In summary, the circuit uses the TLV431 and it's reference and sensing resistor divider to set a trip point (somewhere around 2.65 V as I have it at the moment) the TLV431 then starts conducting, pulling current (this is where I get foggy) from the base of the PNP transistor (BC557) turning it on (hopefully in saturation). When it turns on the NPN gets (an unknown amount of?) base current, and turns on sinking the charge current (with a maximum of?) through a resistor and 'around' the capacitor cell.

Eventually I'd like to have this circuit in series with my series capacitor strings so that any stage in the stack never sees more than it's 2.7 V (2.65) so long as I stay under the dissipation capabilities of this circuit on the input. The current modules that I bought from eBay only seem to limit on supplies up to about 500 mA. I'd like to get this up to 2 - 3 or 4 amps.

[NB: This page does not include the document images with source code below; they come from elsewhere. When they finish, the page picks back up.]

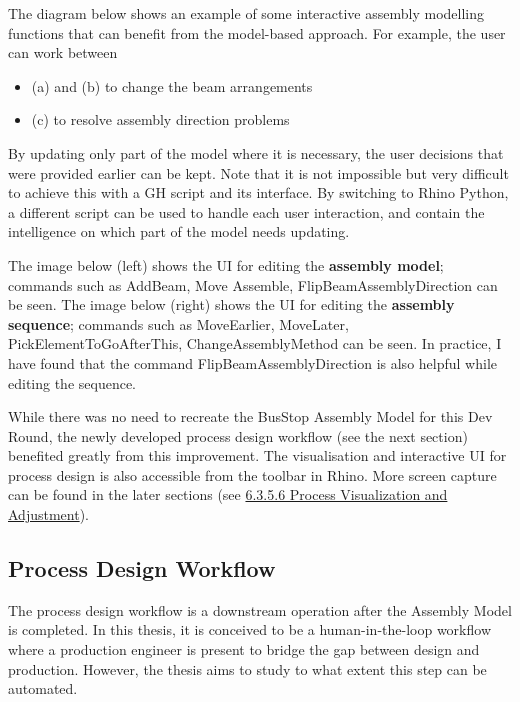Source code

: 

The diagram below shows an example of some interactive assembly modelling functions that can benefit from the model-based approach. For example, the user can work between

\begin{itemize}
	\item (a) and (b) to change the beam arrangements

	\item (c) to resolve assembly direction problems

\end{itemize}
By updating only part of the model where it is necessary, the user decisions that were provided earlier can be kept. Note that it is not impossible but very difficult to achieve this with a GH script and its interface. By switching to Rhino Python, a different script can be used to handle each user interaction, and contain the intelligence on which part of the model needs updating.



The image below (left) shows the UI for editing the \textbf{assembly model}; commands such as AddBeam, Move Assemble, FlipBeamAssemblyDirection can be seen. The image below (right) shows the UI for editing the \textbf{assembly sequence}; commands such as MoveEarlier, MoveLater, PickElementToGoAfterThis, ChangeAssemblyMethod can be seen. In practice, I have found that the command FlipBeamAssemblyDirection is also helpful while editing the sequence.



While there was no need to recreate the BusStop Assembly Model for this Dev Round, the newly developed process design workflow (see the next section) benefited greatly from this improvement. The visualisation and interactive UI for process design is also accessible from the toolbar in Rhino. More screen capture can be found in the later sections (see \ul{6.3.5.6 Process Visualization and Adjustment}).

\subsection{Process Design Workflow}

The process design workflow is a downstream operation after the Assembly Model is completed. In this thesis, it is conceived to be a human-in-the-loop workflow where a production engineer is present to bridge the gap between design and production. However, the thesis aims to study to what extent this step can be automated.

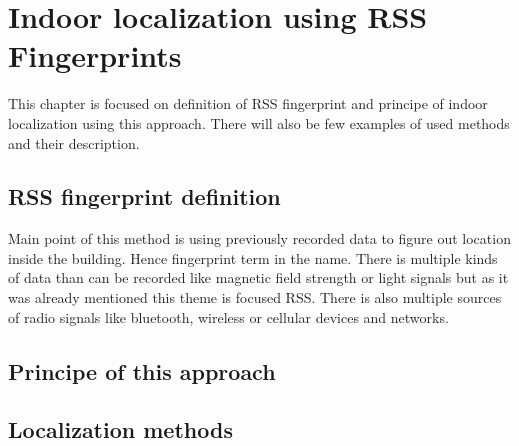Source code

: \chapter{Indoor localization using RSS Fingerprints}\label{sec:Indoor localization using RSS Fingerptints}
This chapter is focused on definition of RSS fingerprint and principe of indoor localization using this approach. There will also be few examples of used methods and their description.

\section{RSS fingerprint definition}\label{sec:RSSFingerprintDefinition}
Main point of this method is using previously recorded data to figure out location inside the building. Hence fingerprint term in the name. There is multiple kinds of data than can be recorded like magnetic field strength or light signals but as it was already mentioned this theme is focused RSS. There is also multiple sources of radio signals like bluetooth, wireless or cellular devices and networks.

\section{Principe of this approach}\label{sec:PrincipeOfThisApproach}

\section{Localization methods}\label{sec:LocalizationMethods}
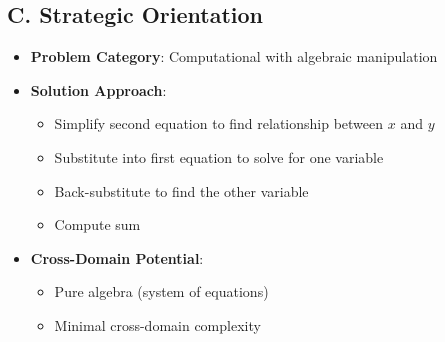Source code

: \documentclass[12pt]{article}
\begin{document}
\begin{problemconfigbox}
\subsection*{C. Strategic Orientation}
\begin{itemize}[leftmargin=*]
    \item \textbf{Problem Category}: Computational with algebraic manipulation
    \item \textbf{Solution Approach}: 
    \begin{itemize}
        \item Simplify second equation to find relationship between $x$ and $y$
        \item Substitute into first equation to solve for one variable
        \item Back-substitute to find the other variable
        \item Compute sum
    \end{itemize}
    \item \textbf{Cross-Domain Potential}: 
    \begin{itemize}
        \item Pure algebra (system of equations)
        \item Minimal cross-domain complexity
    \end{itemize}
\end{itemize}
\end{problemconfigbox}
\end{document}

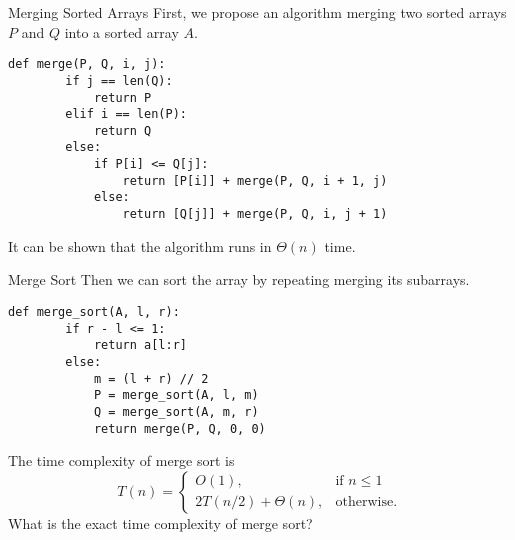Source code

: \documentclass{beamer}
\begin{document}
\begin{frame}[fragile]{Merging Sorted Arrays}
  First, we propose an algorithm merging two sorted arrays $P$ and $Q$ into
  a sorted array $A$. \pause
  \begin{block}{}
    \scriptsize
    \begin{lstlisting}[gobble=4]
    def merge(P, Q, i, j):
        if j == len(Q):
            return P
        elif i == len(P):
            return Q
        else:
            if P[i] <= Q[j]:
                return [P[i]] + merge(P, Q, i + 1, j)
            else:
                return [Q[j]] + merge(P, Q, i, j + 1)
    \end{lstlisting}
  \end{block}
  \begin{center}
    \pause
  \end{center}
  It can be shown that the algorithm runs in $\Theta(n)$ time.
\end{frame}

\begin{frame}[fragile]{Merge Sort}
  Then we can sort the array by repeating merging its subarrays.
  \begin{block}{}
    \scriptsize
    \begin{lstlisting}[gobble=4]
    def merge_sort(A, l, r):
        if r - l <= 1:
            return a[l:r]
        else:
            m = (l + r) // 2
            P = merge_sort(A, l, m)
            Q = merge_sort(A, m, r)
            return merge(P, Q, 0, 0)
    \end{lstlisting}
    \pause
  \end{block}
  The time complexity of merge sort is
  \begin{equation*}
    T(n) =
    \begin{cases}
      O(1), & \text{if $n \leq 1$} \\
      2T(n / 2) + \Theta(n), & \text{otherwise}.
    \end{cases}
  \end{equation*}
  \pause
  What is the exact time complexity of merge sort?
\end{frame}
\end{document}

Let me know what you think - the specific question is about R3 value, R4 value, R5 value, and if a resistor is required between the PNP and NPN base. Thanks!

enter image description here

I've seen versions of this circuit that omit the PNP base resistor, but I've added one because without it I think the TLV431 would burn and fail - perhaps someone could also clarify this aspect of the circuit? If anyone else is building protection circuitry around the TLV431/TL431 for 2.7V supercapacitors I'd really appreciate you chiming in!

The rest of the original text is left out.